- Takeo Nakayama, Postdoctoral fellow (takeo18@ibm.net),
- Nobuo Yoshiike, Epidemiologist,
- Tetsuji Yokoyama, Epidemiologist
- University of California at Los Angeles School of Public Health, Department of Epidemiology, 10833 Le Conte Avenue, Los Angeles, CA 90095-1772, USA
- Division of Adult Health Science, National Institute of Health and Nutrition, 1-23-1, Toyama, Shinjuku, Tokyo 162-8636, Japan
- Department of Epidemiology, Medical Research Institute, Tokyo Medical and Dental University, 2-3-10, Kanda-Surugadai, Chiyoda, Tokyo 101-0062
EDITOR—We agree with Tunstall-Pedoe that crude death rates are misleading in comparisons.1 However, clinicians and epidemiologists have different attitudes towards these health indicators.

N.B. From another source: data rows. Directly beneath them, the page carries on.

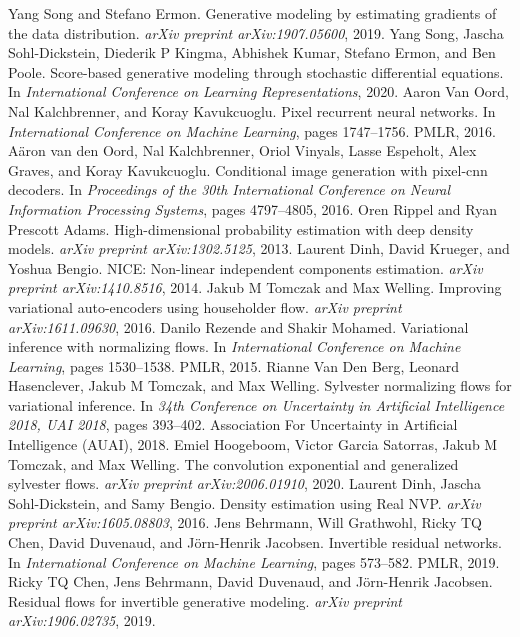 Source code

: \begin{chapterreferences}
 Yang Song and Stefano Ermon. Generative modeling by estimating gradients of the data distribution. \emph{arXiv preprint arXiv:1907.05600}, 2019.
 Yang Song, Jascha Sohl-Dickstein, Diederik P Kingma, Abhishek Kumar, Stefano Ermon, and Ben Poole. Score-based generative modeling through stochastic differential equations. In \emph{International Conference on Learning Representations}, 2020.
 Aaron Van Oord, Nal Kalchbrenner, and Koray Kavukcuoglu. Pixel recurrent neural networks. In \emph{International Conference on Machine Learning}, pages 1747–1756. PMLR, 2016.
 Aäron van den Oord, Nal Kalchbrenner, Oriol Vinyals, Lasse Espeholt, Alex Graves, and Koray Kavukcuoglu. Conditional image generation with pixel-cnn decoders. In \emph{Proceedings of the 30th International Conference on Neural Information Processing Systems}, pages 4797–4805, 2016.
 Oren Rippel and Ryan Prescott Adams. High-dimensional probability estimation with deep density models. \emph{arXiv preprint arXiv:1302.5125}, 2013.
 Laurent Dinh, David Krueger, and Yoshua Bengio. NICE: Non-linear independent components estimation. \emph{arXiv preprint arXiv:1410.8516}, 2014.
 Jakub M Tomczak and Max Welling. Improving variational auto-encoders using householder flow. \emph{arXiv preprint arXiv:1611.09630}, 2016.
 Danilo Rezende and Shakir Mohamed. Variational inference with normalizing flows. In \emph{International Conference on Machine Learning}, pages 1530–1538. PMLR, 2015.
 Rianne Van Den Berg, Leonard Hasenclever, Jakub M Tomczak, and Max Welling. Sylvester normalizing flows for variational inference. In \emph{34th Conference on Uncertainty in Artificial Intelligence 2018, UAI 2018}, pages 393–402. Association For Uncertainty in Artificial Intelligence (AUAI), 2018.
 Emiel Hoogeboom, Victor Garcia Satorras, Jakub M Tomczak, and Max Welling. The convolution exponential and generalized sylvester flows. \emph{arXiv preprint arXiv:2006.01910}, 2020.
 Laurent Dinh, Jascha Sohl-Dickstein, and Samy Bengio. Density estimation using Real NVP. \emph{arXiv preprint arXiv:1605.08803}, 2016.
 Jens Behrmann, Will Grathwohl, Ricky TQ Chen, David Duvenaud, and Jörn-Henrik Jacobsen. Invertible residual networks. In \emph{International Conference on Machine Learning}, pages 573–582. PMLR, 2019.
 Ricky TQ Chen, Jens Behrmann, David Duvenaud, and Jörn-Henrik Jacobsen. Residual flows for invertible generative modeling. \emph{arXiv preprint arXiv:1906.02735}, 2019.

\end{chapterreferences}
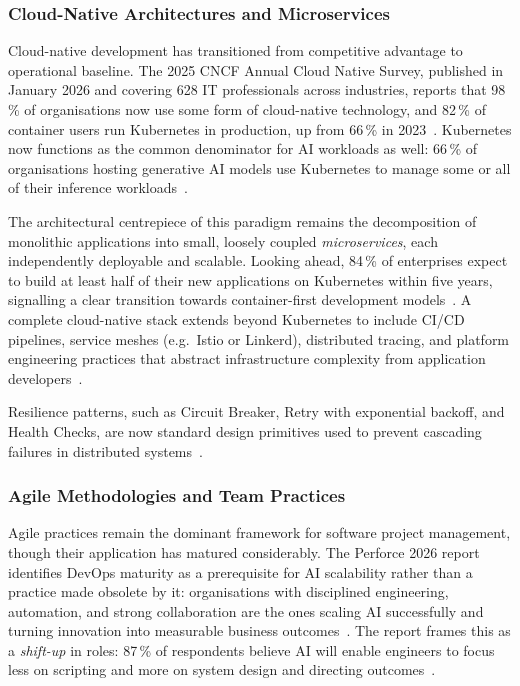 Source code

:  
\subsubsection{Cloud-Native Architectures and
Microservices}\label{sec:sota:cloud}
 
Cloud-native development has transitioned from competitive advantage
to operational baseline.
The 2025 CNCF Annual Cloud Native Survey, published in January 2026
and covering 628 IT professionals across industries, reports that
98\,\% of organisations now use some form of cloud-native technology,
and 82\,\% of container users run Kubernetes in production, up from
66\,\% in 2023~\cite{cncf2026survey}.
Kubernetes now functions as the common denominator for AI
workloads as well: 66\,\% of organisations hosting generative AI
models use Kubernetes to manage some or all of their inference
workloads~\cite{cncf2026survey}.
 
The architectural centrepiece of this paradigm remains the
decomposition of monolithic applications into small, loosely coupled
\textit{microservices}, each independently deployable and scalable.
Looking ahead, 84\,\% of enterprises expect to build at least half
of their new applications on Kubernetes within five years, signalling
a clear transition towards container-first development
models~\cite{portworx2026}.
A complete cloud-native stack extends beyond Kubernetes to include
CI/CD pipelines, service meshes (e.g.\ Istio or Linkerd),
distributed tracing, and platform engineering practices that abstract
infrastructure complexity from application
developers~\cite{ini8labs2025}.
 
Resilience patterns, such as Circuit Breaker, Retry with exponential
backoff, and Health Checks, are now standard design primitives used
to prevent cascading failures in distributed
systems~\cite{madrigan2025}.
 
 
\subsubsection{Agile Methodologies and Team
Practices}\label{subsub:sota:agile}
 
Agile practices remain the dominant framework for software project
management, though their application has matured considerably.
The Perforce 2026 report identifies DevOps maturity as a
prerequisite for AI scalability rather than a practice made obsolete
by it: organisations with disciplined engineering, automation, and
strong collaboration are the ones scaling AI successfully and
turning innovation into measurable business
outcomes~\cite{perforce2026devops}.
The report frames this as a \textit{shift-up} in roles: 87\,\% of
respondents believe AI will enable engineers to focus less on
scripting and more on system design and directing
outcomes~\cite{perforce2026devops}.
 
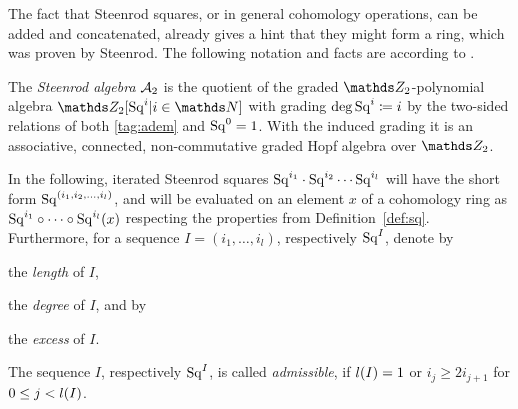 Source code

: The fact that Steenrod squares, or in general cohomology operations,
can be added and concatenated, already gives a hint that they might
form a ring, which was proven by Steenrod. The following notation and
facts are according to \cite[Chap.~6]{mosher}.
\begin{Def}
  The \emph{Steenrod algebra} $\mathcal{A}_2$ is the quotient
  of the graded $\Zmod2$-polynomial algebra
  $\Zmod2[\Sq i|i\in\Nat]$ with grading $\deg \mathrm{Sq}^{i}\coloneqq i$
  by the two-sided relations of both \ref{tag:adem} and $\mathrm{Sq}^{0}=1$.
  With the induced grading it is an associative, connected,
  non-commutative graded Hopf algebra over $\Zmod2$.
\end{Def}
\begin{Not}
  In the following, iterated Steenrod squares
  $\mathrm{Sq}^{i_1}\cdot\mathrm{Sq}^{i_2}\dotsm\mathrm{Sq}^{i_l}$ will have the short form
  $\mathrm{Sq}^{(i_1,i_2,\dotsc,i_l)}$,
  and will be evaluated on an element $x$ of a cohomology ring as
  $\mathrm{Sq}^{i_1}\circ\dotsb\circ\mathrm{Sq}^{i_l}(x)$ respecting the
  properties from Definition~\ref{def:sq}.
  Furthermore, for a sequence $I=(i_1,\dotsc,i_l)$,
  respectively $\mathrm{Sq}^{I}$, denote by
  \begin{description}[labelindent=1em]
  \item[$\l(I)\coloneqq l$] the \emph{length} of $I$,
  \item[$\d(I)\coloneqq \sum_{j=0}^{l} i_j$] the \emph{degree} of $I$,
    and by
  \item[$\e(I)\coloneqq 2i_1-\d(I)=\sum_{j=1}^{l-1}(i_j-2i_{j+1})$]
    the \emph{excess} of $I$.
  \end{description}
  The sequence $I$, respectively $\mathrm{Sq}^{I}$, is called \emph{admissible},
  if $l(I)=1$ or $i_j\geq 2i_{j+1}$ for $0\leq j<l(I)$.
\end{Not}

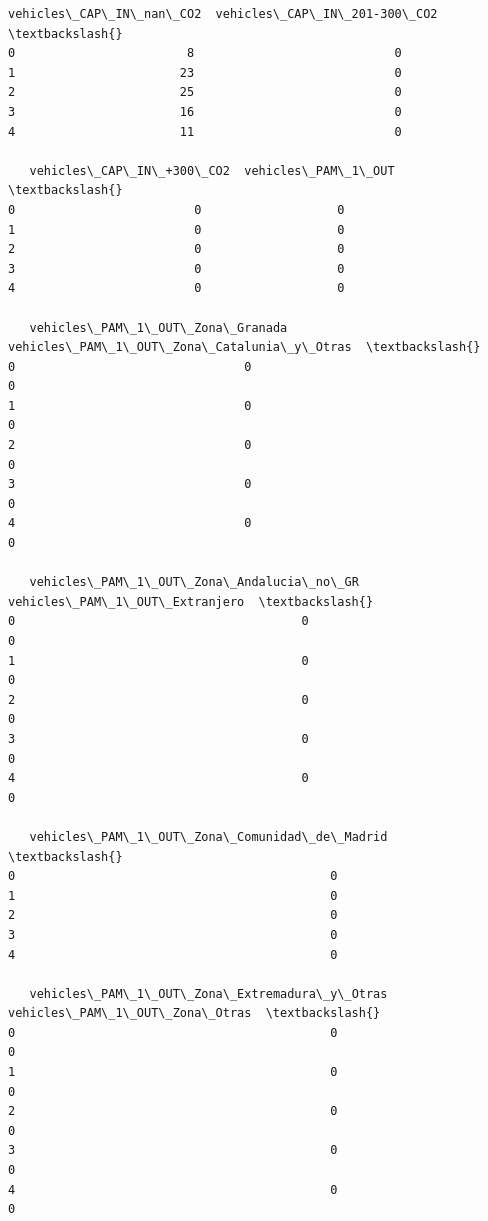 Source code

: \documentclass[11pt]{article}
\begin{document}
\begin{tcolorbox}[breakable, size=fbox, boxrule=.5pt, pad at break*=1mm, opacityfill=0]
\begin{Verbatim}[commandchars=\\\{\}]
   vehicles\_CAP\_IN\_nan\_CO2  vehicles\_CAP\_IN\_201-300\_CO2  \textbackslash{}
0                        8                            0
1                       23                            0
2                       25                            0
3                       16                            0
4                       11                            0

   vehicles\_CAP\_IN\_+300\_CO2  vehicles\_PAM\_1\_OUT  \textbackslash{}
0                         0                   0
1                         0                   0
2                         0                   0
3                         0                   0
4                         0                   0

   vehicles\_PAM\_1\_OUT\_Zona\_Granada  vehicles\_PAM\_1\_OUT\_Zona\_Catalunia\_y\_Otras  \textbackslash{}
0                                0                                          0
1                                0                                          0
2                                0                                          0
3                                0                                          0
4                                0                                          0

   vehicles\_PAM\_1\_OUT\_Zona\_Andalucia\_no\_GR  vehicles\_PAM\_1\_OUT\_Extranjero  \textbackslash{}
0                                        0                              0
1                                        0                              0
2                                        0                              0
3                                        0                              0
4                                        0                              0

   vehicles\_PAM\_1\_OUT\_Zona\_Comunidad\_de\_Madrid  \textbackslash{}
0                                            0
1                                            0
2                                            0
3                                            0
4                                            0

   vehicles\_PAM\_1\_OUT\_Zona\_Extremadura\_y\_Otras  vehicles\_PAM\_1\_OUT\_Zona\_Otras  \textbackslash{}
0                                            0                              0
1                                            0                              0
2                                            0                              0
3                                            0                              0
4                                            0                              0


\end{Verbatim}
\end{tcolorbox}
\end{document}
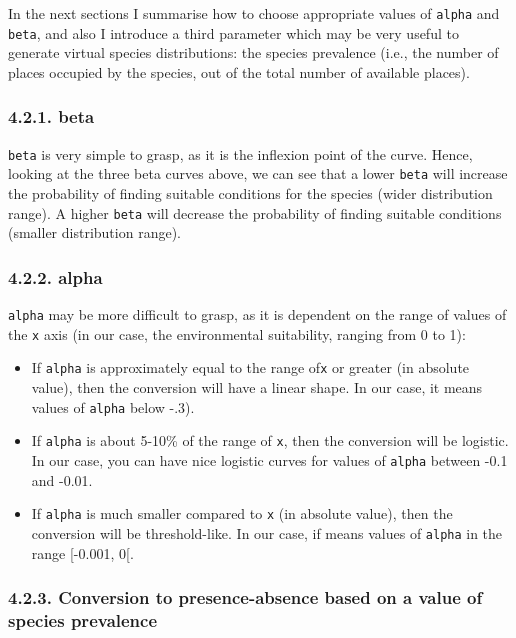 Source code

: \documentclass[]{article}
\providecommand{\tightlist}{%
  \setlength{\itemsep}{0pt}\setlength{\parskip}{0pt}}
\begin{document}
In the next sections I summarise how to choose appropriate values of
\texttt{alpha} and \texttt{beta}, and also I introduce a third parameter
which may be very useful to generate virtual species distributions: the
species prevalence (i.e., the number of places occupied by the species,
out of the total number of available places).

\subsubsection{4.2.1. beta}\label{beta}

\texttt{beta} is very simple to grasp, as it is the inflexion point of
the curve. Hence, looking at the three beta curves above, we can see
that a lower \texttt{beta} will increase the probability of finding
suitable conditions for the species (wider distribution range). A higher
\texttt{beta} will decrease the probability of finding suitable
conditions (smaller distribution range).

\subsubsection{4.2.2. alpha}\label{alpha}

\texttt{alpha} may be more difficult to grasp, as it is dependent on the
range of values of the \texttt{x} axis (in our case, the environmental
suitability, ranging from 0 to 1):

\begin{itemize}
\tightlist
\item
  If \texttt{alpha} is approximately equal to the range of\texttt{x} or
  greater (in absolute value), then the conversion will have a linear
  shape. In our case, it means values of \texttt{alpha} below -.3).
\item
  If \texttt{alpha} is about 5-10\% of the range of \texttt{x}, then the
  conversion will be logistic. In our case, you can have nice logistic
  curves for values of \texttt{alpha} between -0.1 and -0.01.
\item
  If \texttt{alpha} is much smaller compared to \texttt{x} (in absolute
  value), then the conversion will be threshold-like. In our case, if
  means values of \texttt{alpha} in the range {[}-0.001, 0{[}.
\end{itemize}

\hypertarget{conversion-to-presence-absence-based-on-a-value-of-species-prevalence}{\subsubsection{4.2.3.
Conversion to presence-absence based on a value of species
prevalence}\label{conversion-to-presence-absence-based-on-a-value-of-species-prevalence}}
\end{document}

Mortality from ischaemic heart disease has been low in Japan.2 None the less, its recent trends were interpreted differently by clinicians and epidemiologists. On the basis of their experience, clinicians believed that mortality from ischaemic heart disease was on the rise. Trends in crude rates were compatible with their belief. Epidemiologists argued that to see the secular trend …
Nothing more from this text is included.